NCPA - National Center for Policy Analysis

The Effect of the Strong Dollar on U.S. Growth

August 3, 2015

The U.S. dollar has appreciated around 12 percent since mid-2014, rising against almost all of our trading partners, with the largest gains against Japan, Mexico, Canada, and the euro area. There was far less movement against newly industrial Asian economies and hardly any change against China.

Exchange rate movements affect the trade balance by changing the prices of domestically produced goods relative to goods produced abroad, an outcome that in turn affects relative demand.

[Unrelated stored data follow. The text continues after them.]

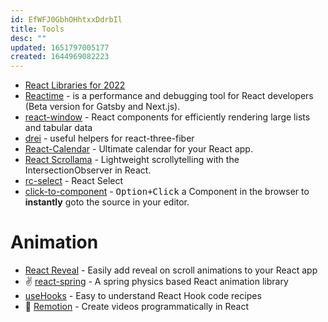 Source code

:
 ```yaml
---
id: EfWFJ0GbhOHhtxxDdrbIl
title: Tools
desc: ""
updated: 1651797005177
created: 1644969082223
---
```


- [React Libraries for 2022](https://www.robinwieruch.de/react-libraries/)
- [Reactime](https://github.com/open-source-labs/reactime) - is a performance and debugging tool for React developers (Beta version for Gatsby and Next.js).
- [react-window](https://github.com/bvaughn/react-window) - React components for efficiently rendering large lists and tabular data
- [drei](https://github.com/pmndrs/drei) - useful helpers for react-three-fiber
- [React-Calendar](https://github.com/wojtekmaj/react-calendar) - Ultimate calendar for your React app.
- [React Scrollama](https://github.com/jsonkao/react-scrollama) - Lightweight scrollytelling with the IntersectionObserver in React.
- [rc-select](https://github.com/react-component/select) - React Select
- [click-to-component](https://github.com/ericclemmons/click-to-component) - <kbd>Option+Click</kbd> a Component in the browser to **instantly** goto the source in your editor.

# Animation

- [React Reveal](https://github.com/rnosov/react-reveal) - Easily add reveal on scroll animations to your React app
- ✌️ [react-spring](https://github.com/pmndrs/react-spring) - A spring physics based React animation library
- [useHooks](https://github.com/uidotdev/usehooks) - Easy to understand React Hook code recipes
- 🎥 [Remotion](https://github.com/remotion-dev/remotion) - Create videos programmatically in React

A stronger dollar makes U.S. imports relatively cheaper than domestically produced goods, which pushes consumers to substitute towards imported goods and provides firms with relatively cheaper inputs from abroad. On the export side, a stronger dollar makes the price of U.S. exports more expensive when converted into foreign currency terms, reducing U.S. export growth.

Mary Amiti and Tyler Bodine-Smith of the New York Fed predict the following effects from a 10 percent increase in the dollar\'s value:

  • A 2.6 percent drop in export values in the first year
  • A 0.9 percent increase in import values in the first year.
  • A new reduction in GDP growth by 0.7 percent after two years.

The New York Fed trade model does not include other channels through which the exchange rate can also affect U.S. growth. For example, the decline in U.S. exporters\' profitability could reduce their domestic investment spending on plant and equipment. On the upside, lower prices of imported inputs reduce firms\' marginal costs, which increase firms\' profitability. Moreover, lower import prices increase consumers\' disposable income, boosting consumption of both imports and domestically produced goods and services. Such indirect effects are potentially important, but they are a lot more difficult to quantify.